Chapter Summaries

Publisher:
Addison Wesley
ISBN:
0-13-101376-9
Year:
2004
Page Numbers:
691
Chapters:
13


Chapter 1: The Joys of Concurrent Programming

Throughout this book we present a modeling an architectural approach to parallel and distributed programming. The emphasis is placed on uncovering the natural parallelism within a problem and its solution. This parallelism is captured within the software model for the solution. We suggest object-oriented methods to help manage the complexity of parallel and distributed programming. Our mantra is function follows form. We use the library approach to provide parallelism support for the C++ language. The libraries we recommend are based on national and international standards. Each library is freely available and in wide use. Techniques and concepts presented in the book are vendor independent, non-proprietary, and rely on open standards and open architectures. The C++ programmer and software developer can use different parallel models to serve different needs because each parallelism model is captured within a library. The library approach to parallel and distributed programming gives the C++ programmer the greatest possible flexibility. While parallel and distributed programming can be fun and rewarding, it presents several challenges. In the next chapter we will provide an overview of the most common challenges to parallel and distributed programming.

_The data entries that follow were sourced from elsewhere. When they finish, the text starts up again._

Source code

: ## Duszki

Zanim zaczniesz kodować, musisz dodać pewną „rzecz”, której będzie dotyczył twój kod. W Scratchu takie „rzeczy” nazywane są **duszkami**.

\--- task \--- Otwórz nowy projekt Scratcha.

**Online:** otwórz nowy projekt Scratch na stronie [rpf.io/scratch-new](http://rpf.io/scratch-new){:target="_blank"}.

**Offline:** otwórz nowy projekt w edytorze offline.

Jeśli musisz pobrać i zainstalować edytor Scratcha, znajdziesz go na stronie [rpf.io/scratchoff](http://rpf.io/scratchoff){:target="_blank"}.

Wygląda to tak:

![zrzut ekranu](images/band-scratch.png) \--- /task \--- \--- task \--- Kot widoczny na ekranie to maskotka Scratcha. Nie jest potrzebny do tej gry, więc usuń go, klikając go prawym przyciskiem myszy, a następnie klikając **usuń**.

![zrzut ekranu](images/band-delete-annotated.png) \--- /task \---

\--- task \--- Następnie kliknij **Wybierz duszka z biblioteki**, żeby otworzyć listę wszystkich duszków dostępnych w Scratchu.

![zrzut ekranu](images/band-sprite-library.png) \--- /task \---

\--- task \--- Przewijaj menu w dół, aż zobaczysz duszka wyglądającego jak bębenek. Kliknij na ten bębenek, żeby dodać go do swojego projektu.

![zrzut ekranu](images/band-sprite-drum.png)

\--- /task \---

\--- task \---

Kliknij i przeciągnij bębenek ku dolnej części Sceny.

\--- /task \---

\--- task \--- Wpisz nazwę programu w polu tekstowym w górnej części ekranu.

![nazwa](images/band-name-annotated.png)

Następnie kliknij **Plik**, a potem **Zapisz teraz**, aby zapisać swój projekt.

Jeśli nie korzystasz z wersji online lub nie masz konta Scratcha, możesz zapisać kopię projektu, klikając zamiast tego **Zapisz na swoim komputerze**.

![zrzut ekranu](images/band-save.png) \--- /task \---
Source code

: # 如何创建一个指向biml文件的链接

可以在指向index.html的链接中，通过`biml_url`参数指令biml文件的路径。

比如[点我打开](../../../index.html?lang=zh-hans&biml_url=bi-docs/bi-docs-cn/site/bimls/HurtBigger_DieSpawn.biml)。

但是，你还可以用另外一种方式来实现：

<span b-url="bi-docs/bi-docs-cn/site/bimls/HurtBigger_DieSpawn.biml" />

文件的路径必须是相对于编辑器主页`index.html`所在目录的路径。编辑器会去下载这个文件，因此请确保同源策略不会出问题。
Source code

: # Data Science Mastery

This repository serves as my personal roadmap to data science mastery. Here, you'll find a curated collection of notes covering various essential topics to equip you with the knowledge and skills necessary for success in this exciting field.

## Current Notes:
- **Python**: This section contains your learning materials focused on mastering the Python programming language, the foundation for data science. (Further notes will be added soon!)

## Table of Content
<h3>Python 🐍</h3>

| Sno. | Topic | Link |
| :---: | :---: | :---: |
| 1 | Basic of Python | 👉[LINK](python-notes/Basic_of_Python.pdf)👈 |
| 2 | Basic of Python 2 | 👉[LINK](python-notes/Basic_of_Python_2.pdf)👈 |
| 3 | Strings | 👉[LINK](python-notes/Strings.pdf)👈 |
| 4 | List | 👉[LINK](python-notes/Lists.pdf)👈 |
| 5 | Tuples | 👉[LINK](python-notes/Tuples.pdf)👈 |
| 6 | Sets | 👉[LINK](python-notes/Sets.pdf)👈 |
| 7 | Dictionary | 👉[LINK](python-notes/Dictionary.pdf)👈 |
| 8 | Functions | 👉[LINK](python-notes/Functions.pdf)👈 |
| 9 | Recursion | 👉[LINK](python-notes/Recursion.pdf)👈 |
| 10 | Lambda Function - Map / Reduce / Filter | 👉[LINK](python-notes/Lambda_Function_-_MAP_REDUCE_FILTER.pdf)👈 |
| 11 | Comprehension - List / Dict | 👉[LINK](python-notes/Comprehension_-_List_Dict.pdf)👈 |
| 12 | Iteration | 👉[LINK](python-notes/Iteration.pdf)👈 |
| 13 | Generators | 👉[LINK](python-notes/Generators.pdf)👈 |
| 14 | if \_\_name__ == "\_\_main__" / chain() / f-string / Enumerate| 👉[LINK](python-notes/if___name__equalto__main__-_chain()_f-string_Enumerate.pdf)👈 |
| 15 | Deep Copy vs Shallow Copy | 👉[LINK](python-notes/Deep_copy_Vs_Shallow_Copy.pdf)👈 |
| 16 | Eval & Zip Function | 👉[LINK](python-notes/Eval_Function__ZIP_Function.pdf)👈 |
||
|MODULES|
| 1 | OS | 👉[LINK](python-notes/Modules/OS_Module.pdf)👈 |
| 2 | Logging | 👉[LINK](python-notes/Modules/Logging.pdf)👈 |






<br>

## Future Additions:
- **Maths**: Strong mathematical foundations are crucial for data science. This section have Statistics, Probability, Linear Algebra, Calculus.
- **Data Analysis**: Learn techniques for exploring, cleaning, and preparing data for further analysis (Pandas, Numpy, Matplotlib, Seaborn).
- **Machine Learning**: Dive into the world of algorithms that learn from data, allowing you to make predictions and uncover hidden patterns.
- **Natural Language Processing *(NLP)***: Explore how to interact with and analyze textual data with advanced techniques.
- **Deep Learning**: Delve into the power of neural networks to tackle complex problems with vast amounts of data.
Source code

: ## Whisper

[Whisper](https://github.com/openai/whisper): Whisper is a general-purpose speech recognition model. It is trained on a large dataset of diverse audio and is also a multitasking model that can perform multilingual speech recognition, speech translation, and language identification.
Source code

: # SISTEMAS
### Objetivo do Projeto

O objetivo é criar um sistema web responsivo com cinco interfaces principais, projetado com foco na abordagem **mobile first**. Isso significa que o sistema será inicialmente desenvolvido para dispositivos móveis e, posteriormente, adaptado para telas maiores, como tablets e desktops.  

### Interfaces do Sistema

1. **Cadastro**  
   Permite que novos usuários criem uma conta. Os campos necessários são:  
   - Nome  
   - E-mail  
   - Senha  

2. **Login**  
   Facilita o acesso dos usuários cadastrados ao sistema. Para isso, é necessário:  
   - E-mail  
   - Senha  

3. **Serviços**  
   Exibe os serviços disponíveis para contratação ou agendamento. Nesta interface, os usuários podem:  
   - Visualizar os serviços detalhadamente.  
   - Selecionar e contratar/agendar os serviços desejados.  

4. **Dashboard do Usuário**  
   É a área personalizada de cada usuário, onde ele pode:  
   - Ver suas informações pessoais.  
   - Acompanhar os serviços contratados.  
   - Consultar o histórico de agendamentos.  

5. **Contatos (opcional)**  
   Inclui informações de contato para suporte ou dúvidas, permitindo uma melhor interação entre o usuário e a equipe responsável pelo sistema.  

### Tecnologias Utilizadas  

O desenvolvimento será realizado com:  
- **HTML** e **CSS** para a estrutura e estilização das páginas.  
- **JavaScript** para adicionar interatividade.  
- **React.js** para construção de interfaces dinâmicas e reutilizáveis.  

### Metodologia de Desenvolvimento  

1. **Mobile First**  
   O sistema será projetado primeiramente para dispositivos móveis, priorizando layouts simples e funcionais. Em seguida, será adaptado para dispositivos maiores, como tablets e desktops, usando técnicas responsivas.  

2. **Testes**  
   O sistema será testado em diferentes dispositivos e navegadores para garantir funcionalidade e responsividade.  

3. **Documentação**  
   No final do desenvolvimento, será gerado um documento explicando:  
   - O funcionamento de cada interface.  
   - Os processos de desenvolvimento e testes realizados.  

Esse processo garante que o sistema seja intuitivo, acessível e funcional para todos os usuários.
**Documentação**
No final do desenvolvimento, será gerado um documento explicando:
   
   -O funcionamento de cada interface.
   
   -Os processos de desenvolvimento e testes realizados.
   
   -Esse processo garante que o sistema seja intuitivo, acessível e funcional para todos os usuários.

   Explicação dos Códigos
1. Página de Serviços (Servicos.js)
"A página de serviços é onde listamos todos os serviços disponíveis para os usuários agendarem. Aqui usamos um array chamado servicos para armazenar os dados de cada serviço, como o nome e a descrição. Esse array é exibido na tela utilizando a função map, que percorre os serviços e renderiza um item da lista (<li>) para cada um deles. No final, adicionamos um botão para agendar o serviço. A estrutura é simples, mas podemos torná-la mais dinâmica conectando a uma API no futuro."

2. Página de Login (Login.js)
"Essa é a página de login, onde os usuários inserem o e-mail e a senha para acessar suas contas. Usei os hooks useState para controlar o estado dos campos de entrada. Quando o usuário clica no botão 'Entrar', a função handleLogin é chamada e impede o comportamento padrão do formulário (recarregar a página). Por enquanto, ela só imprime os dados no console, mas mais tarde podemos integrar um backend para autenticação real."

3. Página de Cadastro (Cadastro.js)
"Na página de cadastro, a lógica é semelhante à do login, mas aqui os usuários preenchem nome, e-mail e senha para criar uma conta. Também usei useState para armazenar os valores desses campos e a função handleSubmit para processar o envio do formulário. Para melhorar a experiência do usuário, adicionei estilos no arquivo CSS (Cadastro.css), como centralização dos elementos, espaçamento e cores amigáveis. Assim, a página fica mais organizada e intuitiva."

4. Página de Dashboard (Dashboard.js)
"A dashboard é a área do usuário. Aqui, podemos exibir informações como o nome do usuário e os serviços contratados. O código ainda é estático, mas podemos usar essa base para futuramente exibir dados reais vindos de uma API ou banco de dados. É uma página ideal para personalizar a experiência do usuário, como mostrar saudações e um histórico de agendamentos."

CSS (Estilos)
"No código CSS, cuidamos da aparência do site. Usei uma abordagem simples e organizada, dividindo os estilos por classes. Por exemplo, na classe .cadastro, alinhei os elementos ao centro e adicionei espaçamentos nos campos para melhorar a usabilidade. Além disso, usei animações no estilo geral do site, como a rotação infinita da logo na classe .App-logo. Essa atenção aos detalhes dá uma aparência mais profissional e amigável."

Chapter 2: The Challenges of Parallel and Distributed Programming

Parallel and distributed programming present challenges in several areas. New approaches to software design and architectures must be adopted. Many of the fundamentals assumptions that are held in the sequential model of programming don't apply in the realm of parallel and distributed programming. The four primary coordination problems: data race, indefinite postponement, deadlock, and communication synchronization are among the major obstacles to programs that require concurrency. Every aspect of the software development life cycle is impacted when the requirements include parallelism or distribution from the initial design down to the testing and documentation. In this book, we present architectural approaches to many of these problems. In addition to the architectural approach, we take advantage of the multi-paradigm capabilities of C++ to provide techniques for managing the complexity of parallel and distributed programs.


Chapter 3: Dividing C++ Programs into Multiple Tasks

Concurrency in a C++ program is accomplished by factoring your program into either multiple processes or multiple threads. A process is a unit of work created by the operating system. It is an artifact of the operating system where programs are artifacts of the developer. A program may consist of multiple processes or processes might not be associated with any particular program. Operating systems are capable of managing hundreds or even thousands of concurrently loaded processes. Some information and attributes of a process are stored in the process control block (PCB) used by the operating system to identify the process. This information is needed by the operating system to manage each process. The operating system multitask between processes by performing a context switch. It saves the current state of the executing process and its context to the PCB save area in order to restart the process the next time it is assigned to the CPU. When the process is utilizing a processor, it is in a running state. When it is waiting to use the CPU, it is in a ready state. The ps utility can be used to monitor the executing processes on the system.

Processes that create other processes have a parent-child relationship with the created process. The creator of the process is the parent and the created process is the child process. Child processes inherit many attributes from the parent. The parent's key responsibility is to wait for the child process so it can exit the system. There are several system calls that can be used to create processes: fork(), fork-exec, system() and posit_spawn(). The fork(), fork-exec, and posix_spawn() creates processes that are asynchronous to the parent process where system() creates a child process that is synchronous to the parent process. Asynchronous parents can call wait() function and at that point synchronously wait for child processes to terminate or retrieve exit codes for already terminated child processes.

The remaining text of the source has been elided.